In terms of the anatomical definitions of the bundles, quantified as the TRR wDSC, we find reliable results in both datasets and with both software implementations and both tractography methods that we tested. With pyAFQ, we found a relatively low TRR in the frontal callosal bundle (FA bundle) in the UW-PREK dataset. This could be due to the sensitivity of the definition of this bundle to susceptibility distortion artifacts in the frontal poles of the two hemispheres. This low TRR was not found with mAFQ, suggesting that this low TRR is not a necessary feature of the analysis and is a potential avenue for improvement to pyAFQ. While the two implementations were created by teams with partial overlap and despite the fact that pyAFQ implementation drew both inspiration as well as specific implementation details from mAFQ, many details of implementation still differ substantially. For example, the implementations of tractography algorithms are quite different – pyAFQ relies on DIPY (28) for its tractography, while mAFQ uses implementations provided in Vistasoft (47). The two pipelines also use different registration algorithms, with pyAFQ relying on the symmetric diffeomorphic registration (SyN) algorithm (33), while mAFQ relies on registration methods implemented as part of the Statistical Parametric Mapping (SPM) software (48). These differences may explain the discrepancies observed.

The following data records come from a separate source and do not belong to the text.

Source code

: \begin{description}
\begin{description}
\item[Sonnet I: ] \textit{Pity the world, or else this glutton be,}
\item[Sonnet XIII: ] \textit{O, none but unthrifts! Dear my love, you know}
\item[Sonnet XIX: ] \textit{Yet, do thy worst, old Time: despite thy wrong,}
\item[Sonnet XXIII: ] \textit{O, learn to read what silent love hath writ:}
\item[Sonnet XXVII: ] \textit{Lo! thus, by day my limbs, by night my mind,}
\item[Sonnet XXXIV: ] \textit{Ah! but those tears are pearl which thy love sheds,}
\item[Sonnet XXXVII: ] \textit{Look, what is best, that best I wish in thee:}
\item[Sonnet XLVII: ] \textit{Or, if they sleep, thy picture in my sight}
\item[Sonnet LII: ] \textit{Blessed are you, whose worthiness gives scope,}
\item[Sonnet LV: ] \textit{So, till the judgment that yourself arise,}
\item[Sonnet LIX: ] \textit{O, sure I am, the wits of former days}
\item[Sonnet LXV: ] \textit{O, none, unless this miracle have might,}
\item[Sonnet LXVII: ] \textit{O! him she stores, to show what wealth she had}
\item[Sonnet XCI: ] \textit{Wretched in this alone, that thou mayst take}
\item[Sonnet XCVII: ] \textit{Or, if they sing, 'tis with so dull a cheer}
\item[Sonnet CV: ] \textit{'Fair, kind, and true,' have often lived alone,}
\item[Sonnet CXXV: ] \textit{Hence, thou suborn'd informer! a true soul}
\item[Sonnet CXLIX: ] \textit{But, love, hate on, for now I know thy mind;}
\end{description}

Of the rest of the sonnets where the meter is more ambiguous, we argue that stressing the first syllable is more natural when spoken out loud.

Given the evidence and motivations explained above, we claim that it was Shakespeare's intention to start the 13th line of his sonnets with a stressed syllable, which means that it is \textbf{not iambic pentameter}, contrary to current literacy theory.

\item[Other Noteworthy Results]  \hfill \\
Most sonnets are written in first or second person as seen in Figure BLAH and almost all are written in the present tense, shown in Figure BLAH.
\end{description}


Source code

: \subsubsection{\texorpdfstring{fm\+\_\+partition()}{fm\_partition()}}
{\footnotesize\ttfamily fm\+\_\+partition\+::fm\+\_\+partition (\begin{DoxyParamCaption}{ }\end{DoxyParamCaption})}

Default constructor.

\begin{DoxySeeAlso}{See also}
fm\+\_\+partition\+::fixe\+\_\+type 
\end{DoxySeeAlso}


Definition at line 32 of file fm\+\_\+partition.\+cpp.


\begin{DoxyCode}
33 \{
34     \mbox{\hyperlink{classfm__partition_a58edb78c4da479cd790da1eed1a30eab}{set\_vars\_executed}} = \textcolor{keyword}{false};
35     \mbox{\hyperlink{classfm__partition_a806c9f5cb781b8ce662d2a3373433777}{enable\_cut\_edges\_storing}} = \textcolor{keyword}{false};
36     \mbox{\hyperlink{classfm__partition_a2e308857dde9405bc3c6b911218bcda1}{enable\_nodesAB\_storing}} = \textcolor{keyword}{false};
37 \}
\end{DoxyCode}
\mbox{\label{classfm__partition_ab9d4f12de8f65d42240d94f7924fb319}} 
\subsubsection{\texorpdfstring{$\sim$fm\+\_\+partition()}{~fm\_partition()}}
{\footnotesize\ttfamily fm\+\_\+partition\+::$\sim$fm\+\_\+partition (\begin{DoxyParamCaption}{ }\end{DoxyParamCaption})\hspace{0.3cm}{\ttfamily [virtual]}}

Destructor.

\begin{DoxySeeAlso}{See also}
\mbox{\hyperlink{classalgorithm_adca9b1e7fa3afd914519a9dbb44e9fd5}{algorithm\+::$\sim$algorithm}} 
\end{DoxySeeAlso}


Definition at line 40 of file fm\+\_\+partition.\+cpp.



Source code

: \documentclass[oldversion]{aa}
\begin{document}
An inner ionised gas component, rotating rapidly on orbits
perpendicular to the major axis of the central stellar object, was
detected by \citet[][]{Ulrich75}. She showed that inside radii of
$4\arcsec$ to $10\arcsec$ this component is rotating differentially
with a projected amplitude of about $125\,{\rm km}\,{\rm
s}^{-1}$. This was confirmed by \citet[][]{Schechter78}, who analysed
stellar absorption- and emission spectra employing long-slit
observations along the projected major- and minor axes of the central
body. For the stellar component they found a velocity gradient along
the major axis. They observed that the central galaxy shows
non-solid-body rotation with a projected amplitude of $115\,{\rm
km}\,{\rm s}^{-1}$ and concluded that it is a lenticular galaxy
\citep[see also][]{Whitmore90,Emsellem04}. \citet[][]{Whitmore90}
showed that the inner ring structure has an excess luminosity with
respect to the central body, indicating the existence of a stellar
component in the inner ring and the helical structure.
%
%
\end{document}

Fig. 5. Recognition algorithm robustness. (A) Weighted Dice similarity coefficient (wDSC). (B) Profile robustness. (C) Subject robustness. Error bars show the 95% confidence interval. (D) The right inferior longitudinal fasciculus (ILF R) fractional anisotropy (FA) adjusted contrast index profile (ACIP), where positive ACI indicating RecoBundles found a higher value of FA than the waypoint regions of interest (ROIs) approach at that node. (E) The ILF R found by each algorithm for an example subject.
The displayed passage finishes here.